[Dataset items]
════

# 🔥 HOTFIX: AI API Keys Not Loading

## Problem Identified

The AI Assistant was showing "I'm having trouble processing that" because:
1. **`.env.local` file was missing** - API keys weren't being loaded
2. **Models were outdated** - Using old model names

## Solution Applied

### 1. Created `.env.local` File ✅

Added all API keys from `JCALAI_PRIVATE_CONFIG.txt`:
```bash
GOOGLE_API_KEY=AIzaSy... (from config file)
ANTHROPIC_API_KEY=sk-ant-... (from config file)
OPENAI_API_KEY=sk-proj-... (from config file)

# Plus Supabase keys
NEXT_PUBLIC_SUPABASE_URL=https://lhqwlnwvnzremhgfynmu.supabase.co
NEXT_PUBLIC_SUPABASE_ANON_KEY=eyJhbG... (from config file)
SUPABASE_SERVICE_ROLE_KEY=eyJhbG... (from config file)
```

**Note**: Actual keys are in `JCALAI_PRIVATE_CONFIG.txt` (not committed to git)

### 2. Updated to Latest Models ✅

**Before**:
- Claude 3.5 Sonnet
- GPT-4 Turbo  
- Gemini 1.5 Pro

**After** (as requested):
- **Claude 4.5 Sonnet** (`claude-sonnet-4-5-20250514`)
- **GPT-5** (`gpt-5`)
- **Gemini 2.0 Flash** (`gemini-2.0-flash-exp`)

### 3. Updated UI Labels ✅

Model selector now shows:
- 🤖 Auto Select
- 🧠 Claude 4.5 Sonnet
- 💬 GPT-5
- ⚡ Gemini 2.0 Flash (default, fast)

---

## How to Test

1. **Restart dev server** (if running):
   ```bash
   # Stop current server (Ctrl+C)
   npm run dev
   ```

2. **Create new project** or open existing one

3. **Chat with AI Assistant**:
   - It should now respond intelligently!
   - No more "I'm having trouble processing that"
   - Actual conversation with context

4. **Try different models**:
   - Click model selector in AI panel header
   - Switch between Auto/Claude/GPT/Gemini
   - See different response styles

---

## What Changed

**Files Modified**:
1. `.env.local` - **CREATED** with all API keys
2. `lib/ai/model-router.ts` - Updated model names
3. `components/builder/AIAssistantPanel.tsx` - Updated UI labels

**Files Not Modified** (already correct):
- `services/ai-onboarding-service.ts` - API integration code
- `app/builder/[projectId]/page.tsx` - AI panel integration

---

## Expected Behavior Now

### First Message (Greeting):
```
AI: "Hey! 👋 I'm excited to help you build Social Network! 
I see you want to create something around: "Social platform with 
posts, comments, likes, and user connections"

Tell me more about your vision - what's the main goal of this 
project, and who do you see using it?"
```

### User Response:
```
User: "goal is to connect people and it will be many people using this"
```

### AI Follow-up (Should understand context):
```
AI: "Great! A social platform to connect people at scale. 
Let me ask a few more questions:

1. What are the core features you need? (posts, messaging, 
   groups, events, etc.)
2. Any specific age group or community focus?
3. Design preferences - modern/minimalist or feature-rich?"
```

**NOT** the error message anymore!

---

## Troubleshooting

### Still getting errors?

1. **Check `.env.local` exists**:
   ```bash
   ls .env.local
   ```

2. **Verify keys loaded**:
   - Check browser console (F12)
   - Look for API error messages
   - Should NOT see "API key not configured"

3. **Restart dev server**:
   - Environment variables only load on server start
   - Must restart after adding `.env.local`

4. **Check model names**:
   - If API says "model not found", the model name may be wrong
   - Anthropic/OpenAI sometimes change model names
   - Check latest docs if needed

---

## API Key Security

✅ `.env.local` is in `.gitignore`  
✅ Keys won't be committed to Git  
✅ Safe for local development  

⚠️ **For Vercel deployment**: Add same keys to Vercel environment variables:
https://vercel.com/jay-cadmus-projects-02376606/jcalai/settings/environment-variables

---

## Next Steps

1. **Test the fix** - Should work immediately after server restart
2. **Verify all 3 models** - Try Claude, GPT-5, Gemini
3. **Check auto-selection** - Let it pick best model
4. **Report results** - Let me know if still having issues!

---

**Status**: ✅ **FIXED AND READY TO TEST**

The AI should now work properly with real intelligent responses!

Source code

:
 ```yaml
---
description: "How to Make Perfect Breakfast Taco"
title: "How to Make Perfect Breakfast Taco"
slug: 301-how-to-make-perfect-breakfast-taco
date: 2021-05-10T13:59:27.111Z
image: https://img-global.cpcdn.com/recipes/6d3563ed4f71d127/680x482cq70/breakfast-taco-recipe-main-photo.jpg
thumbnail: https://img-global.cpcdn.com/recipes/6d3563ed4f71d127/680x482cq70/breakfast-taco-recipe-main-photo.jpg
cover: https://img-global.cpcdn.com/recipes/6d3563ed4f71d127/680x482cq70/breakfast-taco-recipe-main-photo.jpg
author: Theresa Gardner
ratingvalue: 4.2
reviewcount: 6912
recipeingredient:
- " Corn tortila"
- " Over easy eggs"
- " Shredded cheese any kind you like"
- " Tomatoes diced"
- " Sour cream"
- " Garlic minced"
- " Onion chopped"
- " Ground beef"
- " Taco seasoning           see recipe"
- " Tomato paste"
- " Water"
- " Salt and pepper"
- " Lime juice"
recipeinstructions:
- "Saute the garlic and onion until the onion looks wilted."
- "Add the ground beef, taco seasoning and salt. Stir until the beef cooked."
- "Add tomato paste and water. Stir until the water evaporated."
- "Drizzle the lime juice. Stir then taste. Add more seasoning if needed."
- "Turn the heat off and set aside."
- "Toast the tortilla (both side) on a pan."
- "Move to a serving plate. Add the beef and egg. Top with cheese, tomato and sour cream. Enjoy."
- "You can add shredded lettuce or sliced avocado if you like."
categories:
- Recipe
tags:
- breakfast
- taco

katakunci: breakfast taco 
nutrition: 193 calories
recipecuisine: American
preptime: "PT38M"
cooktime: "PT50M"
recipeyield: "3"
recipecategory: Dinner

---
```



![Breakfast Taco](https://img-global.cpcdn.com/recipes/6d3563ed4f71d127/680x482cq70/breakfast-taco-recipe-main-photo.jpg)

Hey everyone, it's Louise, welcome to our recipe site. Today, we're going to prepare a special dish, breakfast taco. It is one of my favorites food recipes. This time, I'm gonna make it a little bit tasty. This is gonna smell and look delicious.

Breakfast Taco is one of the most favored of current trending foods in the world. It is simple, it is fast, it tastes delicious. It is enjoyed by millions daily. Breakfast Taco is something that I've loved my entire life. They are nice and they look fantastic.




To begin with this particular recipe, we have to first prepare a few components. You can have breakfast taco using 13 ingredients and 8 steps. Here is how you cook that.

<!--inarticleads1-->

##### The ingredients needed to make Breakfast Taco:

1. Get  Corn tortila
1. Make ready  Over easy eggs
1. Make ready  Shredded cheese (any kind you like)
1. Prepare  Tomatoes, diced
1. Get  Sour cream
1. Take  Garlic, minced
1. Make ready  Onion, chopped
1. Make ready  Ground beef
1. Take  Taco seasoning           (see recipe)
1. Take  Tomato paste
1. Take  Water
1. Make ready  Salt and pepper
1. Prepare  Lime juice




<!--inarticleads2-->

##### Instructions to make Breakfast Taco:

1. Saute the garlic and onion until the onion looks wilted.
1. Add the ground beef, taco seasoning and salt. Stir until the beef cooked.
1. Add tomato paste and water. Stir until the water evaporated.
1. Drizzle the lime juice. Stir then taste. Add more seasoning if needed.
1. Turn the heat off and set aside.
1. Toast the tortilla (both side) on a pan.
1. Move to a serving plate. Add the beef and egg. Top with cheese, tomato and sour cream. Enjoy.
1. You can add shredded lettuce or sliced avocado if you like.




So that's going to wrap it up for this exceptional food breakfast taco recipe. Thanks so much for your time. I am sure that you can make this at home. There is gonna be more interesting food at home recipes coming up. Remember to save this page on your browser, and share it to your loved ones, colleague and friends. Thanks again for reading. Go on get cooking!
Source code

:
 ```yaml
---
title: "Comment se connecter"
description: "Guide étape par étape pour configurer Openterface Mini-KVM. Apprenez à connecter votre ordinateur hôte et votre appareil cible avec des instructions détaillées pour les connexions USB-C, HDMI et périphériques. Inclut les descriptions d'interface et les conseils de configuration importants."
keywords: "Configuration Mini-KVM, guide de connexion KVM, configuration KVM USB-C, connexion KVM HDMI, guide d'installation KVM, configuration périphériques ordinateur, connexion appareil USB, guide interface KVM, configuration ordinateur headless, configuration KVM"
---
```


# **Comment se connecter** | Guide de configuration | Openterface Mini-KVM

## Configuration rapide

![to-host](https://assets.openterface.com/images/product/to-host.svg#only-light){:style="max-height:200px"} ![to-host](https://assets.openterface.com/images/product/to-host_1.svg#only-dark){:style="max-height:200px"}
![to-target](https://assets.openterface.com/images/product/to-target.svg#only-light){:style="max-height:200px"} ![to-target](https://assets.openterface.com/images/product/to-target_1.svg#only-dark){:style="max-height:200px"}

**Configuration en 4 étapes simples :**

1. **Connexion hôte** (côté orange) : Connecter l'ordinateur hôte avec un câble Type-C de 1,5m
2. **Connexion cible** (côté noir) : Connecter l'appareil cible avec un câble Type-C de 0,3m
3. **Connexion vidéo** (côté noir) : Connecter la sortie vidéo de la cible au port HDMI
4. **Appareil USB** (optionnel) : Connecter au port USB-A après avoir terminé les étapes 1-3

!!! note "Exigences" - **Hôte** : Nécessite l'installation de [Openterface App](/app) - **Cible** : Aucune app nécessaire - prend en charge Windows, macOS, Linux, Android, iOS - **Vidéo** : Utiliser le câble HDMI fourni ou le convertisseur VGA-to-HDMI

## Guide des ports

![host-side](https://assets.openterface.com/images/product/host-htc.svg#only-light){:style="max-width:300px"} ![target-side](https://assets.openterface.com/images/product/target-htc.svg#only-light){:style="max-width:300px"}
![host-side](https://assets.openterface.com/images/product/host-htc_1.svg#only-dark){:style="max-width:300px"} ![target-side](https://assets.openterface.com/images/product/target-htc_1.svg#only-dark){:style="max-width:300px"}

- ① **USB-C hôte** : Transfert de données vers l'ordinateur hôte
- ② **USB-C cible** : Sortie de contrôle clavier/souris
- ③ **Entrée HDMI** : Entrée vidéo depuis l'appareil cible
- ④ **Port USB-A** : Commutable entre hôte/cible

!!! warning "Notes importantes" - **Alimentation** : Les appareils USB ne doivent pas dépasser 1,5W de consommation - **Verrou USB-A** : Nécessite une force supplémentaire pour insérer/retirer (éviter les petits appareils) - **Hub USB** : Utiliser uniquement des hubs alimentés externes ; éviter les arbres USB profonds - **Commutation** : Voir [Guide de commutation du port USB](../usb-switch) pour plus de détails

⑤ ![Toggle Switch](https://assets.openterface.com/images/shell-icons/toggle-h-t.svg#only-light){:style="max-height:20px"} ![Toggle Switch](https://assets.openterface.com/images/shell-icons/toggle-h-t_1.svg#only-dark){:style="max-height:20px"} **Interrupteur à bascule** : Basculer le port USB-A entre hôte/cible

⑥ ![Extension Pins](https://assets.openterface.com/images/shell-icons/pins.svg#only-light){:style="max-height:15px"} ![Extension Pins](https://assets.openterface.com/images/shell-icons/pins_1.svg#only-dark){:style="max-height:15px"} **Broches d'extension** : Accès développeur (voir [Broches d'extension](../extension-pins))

════

Task statement: Reply with a lone number, the count of lines in the data that include the string "eyJhbG".

Answer box: 2